[Saved data entries]
==============================
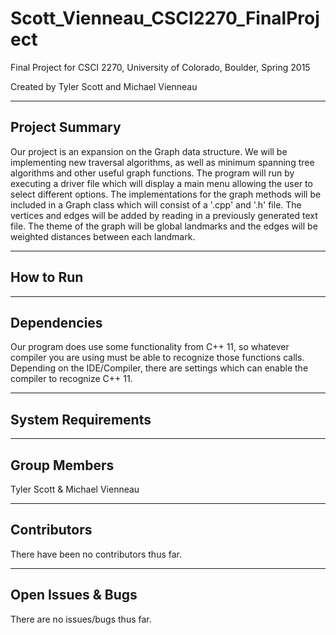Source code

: # Scott_Vienneau_CSCI2270_FinalProject
Final Project for CSCI 2270, University of Colorado, Boulder, Spring 2015

Created by Tyler Scott and Michael Vienneau

---------------
Project Summary
---------------
Our project is an expansion on the Graph data structure. We will be implementing new traversal algorithms, as well as minimum spanning tree algorithms and other useful graph functions. The program will run by executing a driver file which will display a main menu allowing the user to select different options. The implementations for the graph methods will be included in a Graph class which will consist of a '.cpp' and '.h' file. The vertices and edges will be added by reading in a previously generated text file. The theme of the graph will be global landmarks and the edges will be weighted distances between each landmark.

----------
How to Run
----------

------------
Dependencies
------------
Our program does use some functionality from C++ 11, so whatever compiler you are using must be able to recognize those functions calls. Depending on the IDE/Compiler, there are settings which can enable the compiler to recognize C++ 11.

-------------------
System Requirements
-------------------

-------------
Group Members
-------------
Tyler Scott & Michael Vienneau

------------
Contributors
------------
There have been no contributors thus far.

------------------
Open Issues & Bugs
------------------
There are no issues/bugs thus far.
==============================
Task details> Only an exact copy of the entries, with no pictures, is expected as the answer.

Answer box>
Source code

: # Scott_Vienneau_CSCI2270_FinalProject
Final Project for CSCI 2270, University of Colorado, Boulder, Spring 2015

Created by Tyler Scott and Michael Vienneau

---------------
Project Summary
---------------
Our project is an expansion on the Graph data structure. We will be implementing new traversal algorithms, as well as minimum spanning tree algorithms and other useful graph functions. The program will run by executing a driver file which will display a main menu allowing the user to select different options. The implementations for the graph methods will be included in a Graph class which will consist of a '.cpp' and '.h' file. The vertices and edges will be added by reading in a previously generated text file. The theme of the graph will be global landmarks and the edges will be weighted distances between each landmark.

----------
How to Run
----------

------------
Dependencies
------------
Our program does use some functionality from C++ 11, so whatever compiler you are using must be able to recognize those functions calls. Depending on the IDE/Compiler, there are settings which can enable the compiler to recognize C++ 11.

-------------------
System Requirements
-------------------

-------------
Group Members
-------------
Tyler Scott & Michael Vienneau

------------
Contributors
------------
There have been no contributors thus far.

------------------
Open Issues & Bugs
------------------
There are no issues/bugs thus far.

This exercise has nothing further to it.